Радостный титан торговли затрясся всем своим блюдом, и выбрал с него четыре больших раковины. Из кармана он вытащил ножик и единым продолжительным движением их вскрыл. Окрестил моллюсков лимонным соком и поменял их на мою монетку в одну турецкую лиру, крупную, с рельефным профилем отца турецкой нации Кемаля Ататюрка. Затем он взял блюдо на руки, и, блестя на солнце раковинами, побрёл вдоль берега – множить богатство, крепить свой моллюсковый бизнес, оттачивать искусство головоногой торговли.
Я же посидел ещё немного у моря, слопал мидий, и отправился на вокзал – покупать билет на Ближний Восток.
В Турции любой железнодорожный вокзал имеет собственное название. Этим он словно отгораживается от окружающего города. Он – сам себе город.

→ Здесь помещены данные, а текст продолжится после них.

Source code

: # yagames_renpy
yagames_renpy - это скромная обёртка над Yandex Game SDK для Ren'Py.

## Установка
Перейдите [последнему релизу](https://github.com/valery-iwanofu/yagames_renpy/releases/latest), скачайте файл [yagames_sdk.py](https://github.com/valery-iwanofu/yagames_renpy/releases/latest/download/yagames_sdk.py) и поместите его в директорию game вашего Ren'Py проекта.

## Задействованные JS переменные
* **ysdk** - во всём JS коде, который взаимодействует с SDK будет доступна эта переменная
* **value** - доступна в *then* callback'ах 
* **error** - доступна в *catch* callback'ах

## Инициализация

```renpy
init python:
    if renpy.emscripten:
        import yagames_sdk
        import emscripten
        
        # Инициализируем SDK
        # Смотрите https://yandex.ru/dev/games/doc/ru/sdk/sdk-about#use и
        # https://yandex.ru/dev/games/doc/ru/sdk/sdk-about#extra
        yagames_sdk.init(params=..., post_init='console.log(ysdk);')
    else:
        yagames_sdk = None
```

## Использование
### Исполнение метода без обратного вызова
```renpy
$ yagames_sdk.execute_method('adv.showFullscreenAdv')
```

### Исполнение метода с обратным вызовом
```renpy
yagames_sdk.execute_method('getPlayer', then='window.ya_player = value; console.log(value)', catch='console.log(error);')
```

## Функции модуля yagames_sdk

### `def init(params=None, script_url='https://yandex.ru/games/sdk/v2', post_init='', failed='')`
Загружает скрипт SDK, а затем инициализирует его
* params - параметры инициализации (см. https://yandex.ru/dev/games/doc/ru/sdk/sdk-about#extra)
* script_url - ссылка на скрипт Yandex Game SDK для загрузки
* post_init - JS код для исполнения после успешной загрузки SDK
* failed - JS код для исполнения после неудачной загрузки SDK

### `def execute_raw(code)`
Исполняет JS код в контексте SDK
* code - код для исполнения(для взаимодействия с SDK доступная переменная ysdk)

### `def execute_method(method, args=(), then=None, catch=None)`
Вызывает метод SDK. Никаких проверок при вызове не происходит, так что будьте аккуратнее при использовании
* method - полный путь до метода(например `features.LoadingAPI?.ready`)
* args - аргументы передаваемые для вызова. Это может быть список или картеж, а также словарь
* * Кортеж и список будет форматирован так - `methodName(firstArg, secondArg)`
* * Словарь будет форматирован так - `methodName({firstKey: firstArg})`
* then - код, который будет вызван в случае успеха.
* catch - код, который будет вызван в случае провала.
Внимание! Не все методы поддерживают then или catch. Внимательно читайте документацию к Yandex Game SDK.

Турецкие поезда не ездят в Стамбул, например. Ни на какой дорожной схеме Стамбула вы не найдёте. Этот город, один из крупнейших в мире, турецким поездам не знаком. Вместо него на карте будет название «станция Хайдарпаша».
Также и Измир, в котором я находился, был городом-призраком. На железнодорожной схеме он отсутствовал, а вместо него числились сразу две станции – Басмане и Алсанчак. Они существовали в любопытном симбиозе – касса была на первом, а поезда отправлялись со второго.

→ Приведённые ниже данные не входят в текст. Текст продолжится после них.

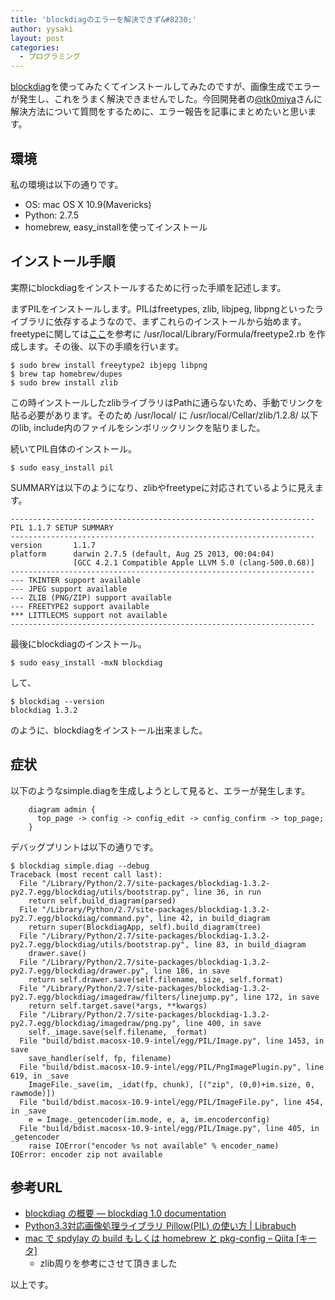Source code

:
 ```yaml
---
title: 'blockdiagのエラーを解決できず&#8230;'
author: yysaki
layout: post
categories:
  - プログラミング
---
```

[blockdiag][1]を使ってみたくてインストールしてみたのですが、画像生成でエラーが発生し、これをうまく解決できませんでした。今回開発者の[@tk0miya][2]さんに解決方法について質問をするために、エラー報告を記事にまとめたいと思います。

## 環境

私の環境は以下の通りです。

*   OS: mac OS X 10.9(Mavericks)
*   Python: 2.7.5
*   homebrew, easy_installを使ってインストール

## インストール手順

実際にblockdiagをインストールするために行った手順を記述します。

まずPILをインストールします。PILはfreetypes, zlib, libjpeg, libpngといったライブラリに依存するようなので、まずこれらのインストールから始めます。 freetypeに関しては[ここ][3]を参考に /usr/local/Library/Formula/freetype2.rb を作成します。その後、以下の手順を行います。

    $ sudo brew install freeytype2 ibjepg libpng
    $ brew tap homebrew/dupes
    $ sudo brew install zlib
    

この時インストールしたzlibライブラリはPathに通らないため、手動でリンクを貼る必要があります。そのため /usr/local/ に /usr/local/Cellar/zlib/1.2.8/ 以下のlib, include内のファイルをシンボリックリンクを貼りました。

続いてPIL自体のインストール。

    $ sudo easy_install pil
    

SUMMARYは以下のようになり、zlibやfreetypeに対応されているように見えます。

    --------------------------------------------------------------------
    PIL 1.1.7 SETUP SUMMARY
    --------------------------------------------------------------------
    version       1.1.7
    platform      darwin 2.7.5 (default, Aug 25 2013, 00:04:04)
                  [GCC 4.2.1 Compatible Apple LLVM 5.0 (clang-500.0.68)]
    --------------------------------------------------------------------
    --- TKINTER support available
    --- JPEG support available
    --- ZLIB (PNG/ZIP) support available
    --- FREETYPE2 support available
    *** LITTLECMS support not available
    --------------------------------------------------------------------
    

最後にblockdiagのインストール。

    $ sudo easy_install -mxN blockdiag
    

して、

    $ blockdiag --version
    blockdiag 1.3.2
    

のように、blockdiagをインストール出来ました。

## 症状

以下のようなsimple.diagを生成しようとして見ると、エラーが発生します。

        diagram admin {
          top_page -> config -> config_edit -> config_confirm -> top_page;
        }
    

デバッグプリントは以下の通りです。

    $ blockdiag simple.diag --debug
    Traceback (most recent call last):
      File "/Library/Python/2.7/site-packages/blockdiag-1.3.2-py2.7.egg/blockdiag/utils/bootstrap.py", line 36, in run
        return self.build_diagram(parsed)
      File "/Library/Python/2.7/site-packages/blockdiag-1.3.2-py2.7.egg/blockdiag/command.py", line 42, in build_diagram
        return super(BlockdiagApp, self).build_diagram(tree)
      File "/Library/Python/2.7/site-packages/blockdiag-1.3.2-py2.7.egg/blockdiag/utils/bootstrap.py", line 83, in build_diagram
        drawer.save()
      File "/Library/Python/2.7/site-packages/blockdiag-1.3.2-py2.7.egg/blockdiag/drawer.py", line 186, in save
        return self.drawer.save(self.filename, size, self.format)
      File "/Library/Python/2.7/site-packages/blockdiag-1.3.2-py2.7.egg/blockdiag/imagedraw/filters/linejump.py", line 172, in save
        return self.target.save(*args, **kwargs)
      File "/Library/Python/2.7/site-packages/blockdiag-1.3.2-py2.7.egg/blockdiag/imagedraw/png.py", line 400, in save
        self._image.save(self.filename, _format)
      File "build/bdist.macosx-10.9-intel/egg/PIL/Image.py", line 1453, in save
        save_handler(self, fp, filename)
      File "build/bdist.macosx-10.9-intel/egg/PIL/PngImagePlugin.py", line 619, in _save
        ImageFile._save(im, _idat(fp, chunk), [("zip", (0,0)+im.size, 0, rawmode)])
      File "build/bdist.macosx-10.9-intel/egg/PIL/ImageFile.py", line 454, in _save
        e = Image._getencoder(im.mode, e, a, im.encoderconfig)
      File "build/bdist.macosx-10.9-intel/egg/PIL/Image.py", line 405, in _getencoder
        raise IOError("encoder %s not available" % encoder_name)
    IOError: encoder zip not available
    

## 参考URL

*   [blockdiag の概要 — blockdiag 1.0 documentation][4]
*   [Python3.3対応画像処理ライブラリ Pillow(PIL) の使い方 | Librabuch][5]
*   [mac で spdylay の build もしくは homebrew と pkg-config &#8211; Qiita [キータ]][6] 
    *   zlib周りを参考にさせて頂きました

以上です。

 [1]: http://blockdiag.com/ja/blockdiag/
 [2]: https://twitter.com/tk0miya
 [3]: http://blockdiag.com/ja/blockdiag/introduction.html#macosx-homebrew
 [4]: http://blockdiag.com/ja/blockdiag/introduction.html
 [5]: http://librabuch.jp/2013/05/python_pillow_pil/
 [6]: http://qiita.com/Jxck_/items/d329aa5c9b50519dcfaf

Пройти от Басмане до Алсанчака можно за час. Дорога эта напоминает путь муравья по гармошке, по бесконечным горам, холмам и холмикам. Необъяснима любовь турок селиться на склонах. Любой их город скачет вверх-вниз, словно просёлочная дорога в Тюхтете. В стране полно широких, ровных долин, но турки ими пренебрегают. Долины вольно заросли травой, и живут там разве что полевые сурки. Вдоль окна поезда эти равнины текут нескончаемо. Зато едва виден малейший склон – тут же на нём, тесноте и вертикальном хаосе, лепится деревушка. Так вертикален Измир, и Стамбул, и Трабзон, и вообще любой город Турции.

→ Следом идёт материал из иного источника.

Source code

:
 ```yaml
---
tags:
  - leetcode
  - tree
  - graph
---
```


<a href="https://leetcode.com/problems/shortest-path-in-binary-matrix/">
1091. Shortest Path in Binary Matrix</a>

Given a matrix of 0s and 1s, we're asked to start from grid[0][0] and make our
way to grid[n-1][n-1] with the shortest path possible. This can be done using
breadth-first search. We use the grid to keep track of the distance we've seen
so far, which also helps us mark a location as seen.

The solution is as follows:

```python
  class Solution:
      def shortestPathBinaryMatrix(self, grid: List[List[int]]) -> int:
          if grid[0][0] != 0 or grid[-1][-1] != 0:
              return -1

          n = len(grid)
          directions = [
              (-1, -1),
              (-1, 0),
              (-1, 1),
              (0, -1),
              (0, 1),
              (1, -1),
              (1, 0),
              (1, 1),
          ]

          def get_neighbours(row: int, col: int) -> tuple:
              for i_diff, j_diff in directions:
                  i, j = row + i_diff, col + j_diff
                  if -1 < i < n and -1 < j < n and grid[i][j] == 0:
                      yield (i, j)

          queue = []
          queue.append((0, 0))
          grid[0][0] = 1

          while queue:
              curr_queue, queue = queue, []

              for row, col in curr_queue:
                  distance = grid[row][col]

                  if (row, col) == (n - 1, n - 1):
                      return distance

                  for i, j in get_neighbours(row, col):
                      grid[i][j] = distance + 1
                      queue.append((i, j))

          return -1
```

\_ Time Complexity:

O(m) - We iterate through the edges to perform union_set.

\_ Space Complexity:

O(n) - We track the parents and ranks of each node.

Сам вокзал Алсанчак есть большой ангар. Ну, или крытая площадь, если вам больше нравится. По этой площади проложены четыре рельсовых колеи. На одной из которых вечно стоит некий сверхдревний паровоз. Рядом со входом располагается другая реликвия. Это вагон, на котором ездил отец турецкой нации Кемаль Ататюрк до того, как переселиться на поверхность местной валюты.
У каждого маршрута на Алсанчаке есть собственный, именной путь. Видимо, эта какая-то вечная традиция и переменам тут не место. Например, возле первого пути написано «Место прибытия Карсского экспресса». Всем сразу ясно, что, где бы ни находился Карсский экспресс, это место застолблено за ним, и никакая доморощенная электричка не смеет заехать сюда даже краешком своего провинциального локомотива.
Мне-то как раз и нужно было на Карсский экспресс. И когда я прибыл на вокзал, он уже исполнительно обретался в своём законном гнёздышке.
Внутри этот экспресс выглядел как наша электричка повышенной комфортности — то есть с мягкими сидениями. Есть вагоны и со спальными местами, но они очень дорогие и не пользуются популярностью. На весь экспресс их всего два.
Покупая билет, я думал — так как поезд идёт всю ночь, то люди в нём должны каким-то образом спать. Например, в турецких автобусах спинки у сидений откидываются почти до горизонтали, На таких сидениях вполне комфортно ехать в ночной рейс, и спокойно можно уснуть.